CHINA is almost out of space to hold the oil that domestic traders bought at bargain-basement prices earlier this year when the Covid-19 pandemic crushed global crude demand.
As of Wednesday, China had used up 69% of its crude oil storage capacity with the 33.4 million tons it had stockpiled, up by 24% from the previous year, according to data from energy information provider Oilchem China. That’s only 1 percentage point away from the 70% threshold that experts view as the country’s capacity limit.
The dwindling storage space is a result of the enormous amount of oil purchased by bargain-loving domestic buyers in March and April, said an oil analyst. The shipments, most of which arrived at Chinese ports over the past two months, has gradually topped up storage tanks.

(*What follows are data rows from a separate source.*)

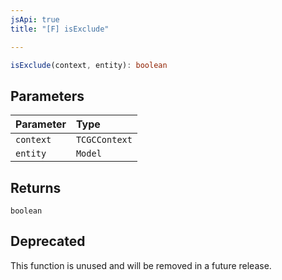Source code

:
 ```yaml
---
jsApi: true
title: "[F] isExclude"

---
```

```ts
isExclude(context, entity): boolean
```

## Parameters

| Parameter | Type |
| :------ | :------ |
| `context` | `TCGCContext` |
| `entity` | `Model` |

## Returns

`boolean`

## Deprecated

This function is unused and will be removed in a future release.
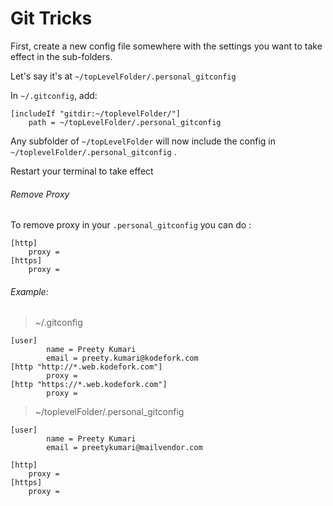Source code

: # Git Tricks

First, create a new config file somewhere with the settings you want to take effect in the sub-folders.

 Let's say it's at `~/topLevelFolder/.personal_gitconfig`

In `~/.gitconfig`, add:

```
[includeIf "gitdir:~/toplevelFolder/"]
    path = ~/topLevelFolder/.personal_gitconfig
```

Any subfolder of `~/topLevelFolder` will now include the config in `~/toplevelFolder/.personal_gitconfig` . 

Restart your terminal to take effect

###### Remove Proxy

To remove proxy in your `.personal_gitconfig`  you can do :

```
[http]
    proxy =
[https]
    proxy =
```

###### Example:

> ~/.gitconfig

```
[user]
        name = Preety Kumari
        email = preety.kumari@kodefork.com
[http "http://*.web.kodefork.com"]
        proxy =
[http "https://*.web.kodefork.com"]
        proxy =
```



> ~/toplevelFolder/.personal_gitconfig

```
[user]
        name = Preety Kumari
        email = preetykumari@mailvendor.com

[http]
    proxy =
[https]
    proxy =
```




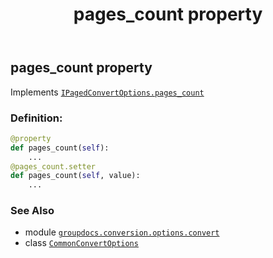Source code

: ﻿---
title: pages_count property
second_title: GroupDocs.Conversion for Python via .NET API References
description: 
type: docs
weight: 80
url: /python-net/groupdocs.conversion.options.convert/commonconvertoptions/pages_count/
is_root: false
---

## pages_count property


Implements [`IPagedConvertOptions.pages_count`](/conversion/python-net/groupdocs.conversion.options.convert/ipagedconvertoptions#pages_count)
### Definition:
```python
@property
def pages_count(self):
    ...
@pages_count.setter
def pages_count(self, value):
    ...
```

### See Also
* module [`groupdocs.conversion.options.convert`](../../)
* class [`CommonConvertOptions`](/conversion/python-net/groupdocs.conversion.options.convert/commonconvertoptions)
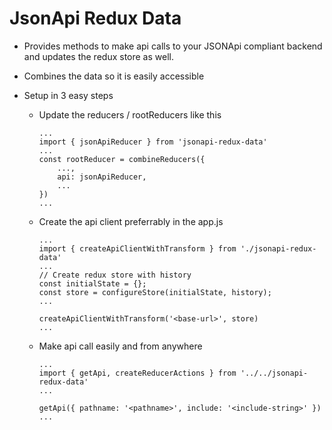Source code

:# JsonApi Redux Data

- Provides methods to make api calls to your JSONApi compliant backend and updates the redux store as well. 

- Combines the data so it is easily accessible 

- Setup in 3 easy steps 

    - Update the reducers / rootReducers like this 
        ```
        ...
        import { jsonApiReducer } from 'jsonapi-redux-data'
        ...
        const rootReducer = combineReducers({
            ...,
            api: jsonApiReducer,
            ...
        })
        ...

        ```
    - Create the api client preferrably in the app.js 
        ```
        ...
        import { createApiClientWithTransform } from './jsonapi-redux-data'
        ...
        // Create redux store with history
        const initialState = {};
        const store = configureStore(initialState, history);
        ...

        createApiClientWithTransform('<base-url>', store)
        ...
        ```
    - Make api call easily and from anywhere 
        ```
        ...
        import { getApi, createReducerActions } from '../../jsonapi-redux-data'
        ...

        getApi({ pathname: '<pathname>', include: '<include-string>' })
        ...
        ```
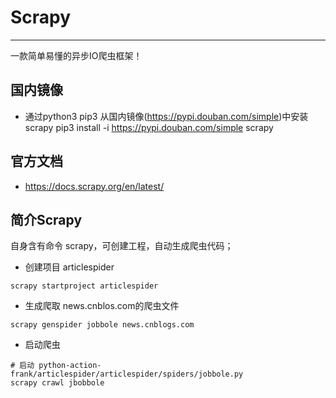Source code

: # Scrapy 
- - - 
一款简单易懂的异步IO爬虫框架！

## 国内镜像
- 通过python3 pip3 从国内镜像(https://pypi.douban.com/simple)中安装scrapy
pip3 install -i https://pypi.douban.com/simple scrapy
## 官方文档
- https://docs.scrapy.org/en/latest/

## 简介Scrapy
自身含有命令 scrapy，可创建工程，自动生成爬虫代码；

- 创建项目 articlespider
```shell
scrapy startproject articlespider
```
- 生成爬取 news.cnblos.com的爬虫文件
```shell
scrapy genspider jobbole news.cnblogs.com
```
- 启动爬虫
```shell
# 启动 python-action-frank/articlespider/articlespider/spiders/jobbole.py
scrapy crawl jbobbole
```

The situation, which has also been exacerbated by low turnover, is most prominent in East China’s Shandong province, one of the country’s oil refining hubs. Oil tankers have to wait 15 to 20 days there before they are able to offload their cargos, the analyst added.
In May, China’s oil imports jumped 19.5% to 47.97 million tons, bringing the country’s cumulative imports for the year to 216 million tons, according to China’s customs agency.
Authorities have moved to deal with the issue by allowing some storage sites to expand their capacity and by granting some companies the rights to sell petroleum products abroad.
Industry analysts have forecast that China’s crude oil imports will continue to grow, perhaps even surpassing May’s levels. Given the gradual recovery of domestic demand for fuel and other petroleum products, the amount of oil held in storage may peak this month.